Mrs Gary Numan was 11 years old when she decided she wanted to grow up to be Mrs Gary Numan.
Gemma O’Neill, as she was known at the time, told her teachers it didn’t matter if she passed any exams because her life path — arm in arm with her pop idol, a regular on Top Of The Pops — was already set.
She wrote to Jim’ll Fix It asking if he could fix their wedding.
How nuts. And yet here we are.
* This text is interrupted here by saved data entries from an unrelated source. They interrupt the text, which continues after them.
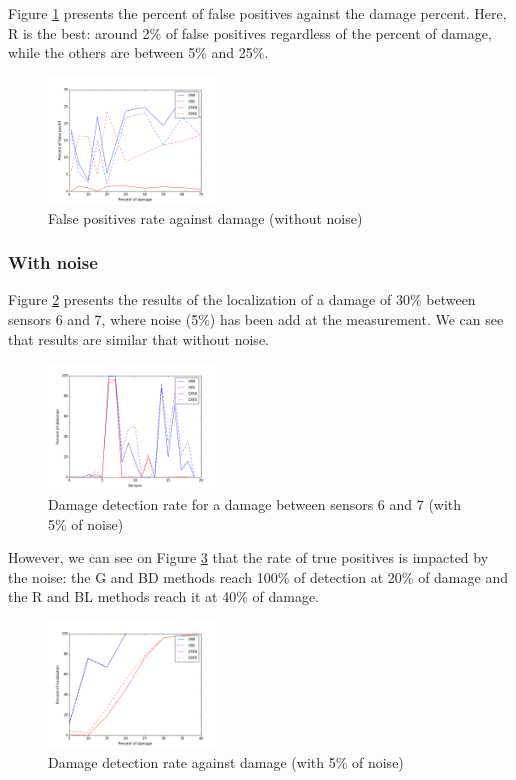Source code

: \documentclass[journal]{IEEEtran}
\begin{document}
Figure \ref{fp} presents the percent of false positives against the damage percent. Here, R is the best: around 2\% of false positives regardless of the percent of damage, while the others are between 5\% and 25\%.


\begin{figure}[h!]
  \centering
  \includegraphics[width=0.4\textwidth]{images/fp.png}
  \caption{False positives rate against damage (without noise)}
  \label{fp}
\end{figure}



\subsubsection{With noise}



Figure \ref{damage30noise} presents the results of the localization of a damage of 30\% between sensors 6 and 7, where noise (5\%) has been add at the measurement. We can see that results are similar that without noise.


\begin{figure}[h!]
  \centering
  \includegraphics[width=0.4\textwidth]{images/damage30percent004noise.png}
  \caption{Damage detection rate for a damage between sensors 6 and 7 (with 5\% of noise)}
  \label{damage30noise}
\end{figure}

However, we can see on Figure \ref{detect_noise} that the rate of true positives is impacted by the noise: the G and BD methods reach 100\% of detection at 20\% of damage and the R and BL methods reach it at 40\% of damage.


\begin{figure}[h!]
  \centering
  \includegraphics[width=0.4\textwidth]{images/detect_noise004.png}
  \caption{Damage detection rate against damage (with 5\% of noise)}
  \label{detect_noise}
\end{figure}
\end{document}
Mr and Mrs Numan (technically Mr and Mrs Webb — Numan is the singer’s stage name) are today reflecting on 23 years of marital bliss.
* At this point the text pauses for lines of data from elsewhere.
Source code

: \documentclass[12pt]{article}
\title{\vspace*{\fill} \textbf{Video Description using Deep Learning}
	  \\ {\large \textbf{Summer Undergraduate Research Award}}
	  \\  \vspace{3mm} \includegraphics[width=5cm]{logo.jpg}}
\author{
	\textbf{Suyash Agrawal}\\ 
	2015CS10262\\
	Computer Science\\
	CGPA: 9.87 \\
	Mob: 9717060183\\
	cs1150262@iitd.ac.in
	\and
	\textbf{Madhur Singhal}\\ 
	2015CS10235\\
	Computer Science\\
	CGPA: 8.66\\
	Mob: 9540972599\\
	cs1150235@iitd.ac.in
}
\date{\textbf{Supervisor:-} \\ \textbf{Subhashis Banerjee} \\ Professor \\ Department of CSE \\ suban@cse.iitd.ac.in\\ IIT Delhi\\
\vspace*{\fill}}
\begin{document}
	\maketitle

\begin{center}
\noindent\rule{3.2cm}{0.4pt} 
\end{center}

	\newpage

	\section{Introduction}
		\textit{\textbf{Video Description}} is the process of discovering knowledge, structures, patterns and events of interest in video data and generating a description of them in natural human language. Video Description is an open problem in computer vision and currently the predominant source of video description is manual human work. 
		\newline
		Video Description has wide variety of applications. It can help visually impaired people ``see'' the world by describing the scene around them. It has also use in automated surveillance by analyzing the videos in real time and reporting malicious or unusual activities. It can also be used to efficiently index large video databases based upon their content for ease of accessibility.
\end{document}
It’s been quite a poptastic marriage, too. Their three daughters are called Raven, Persia and Echo, which they possibly wouldn’t be had Gemma given up on her childhood dream and married a nice accountant instead.
It’s quite a story — but then the Numan/Webbs are quite an unorthodox couple.
They decamped from Britain in 2012 and now live in Los Angeles, in a house which was built in the Nineties but modelled on a medieval castle.
Mrs Gary Numan was 11 years old when she decided she wanted to grow up to be Mrs Gary Numan. Pictured: Gary Numan and wife Gemma at their family home in Los Angeles
‘It looks like Hogwarts,’ admits Gemma. There are turrets and secret passages, as well as a complex computer system which controls all the electrics.
(‘It’s s**t,’ says Gary, whose humour is still more Hammersmith than Bel Air. ‘Instead of one TV going on the blink, you have 14 TV sets that don’t work.’)
There’s a giant sculpture of a dragon in the garden. The seats they’re perched on are covered in leopard print.
Gary Numan’s career was built on him being a bit of an oddity.
The ‘Godfather of synth’, he was one of the first electro-pop superstars in a world where barely anyone owned a pocket calculator, let alone a computer.
When he emerged — seemingly from nowhere — in 1979, his image was as starkly outre as his sound.
His voice was once described as ‘pitched between Gene Pitney and a Dalek’, and his look was similarly android — all bleached hair and heavy eyeliner (applied by his mum, but he kept that quiet at the time, as you would).
By the age of 21, the outwardly cool, but in fact, deeply shy, and quite troubled, Numan was worth £6 million.
The odds were certainly stacked against Gemma and Gary’s love story — recounted in Gary’s autobiography, published this month — having a happy ending.
After her dad managed to wangle a meet-up and a signed single for his star-struck little girl, Gemma started to pitch up at gigs, often queuing afterwards to get Gary’s autograph.
Before long, Gary knew the name of his biggest fan.
In 1992, when Gemma was 24 and, it must be said, there were fewer fans around, Gary realised that he hadn’t seen her for a while and wanted to know if she was OK.
He got her number from his fan club, which was still run by his mum, and gave her a call.
Gemma’s own mother had just died, so he took her out for the day, to cheer her up.
The following year she moved in, and they were married in 1997.
The twist in the story, is that by the time he and Gemma started dating, Gary was on his uppers.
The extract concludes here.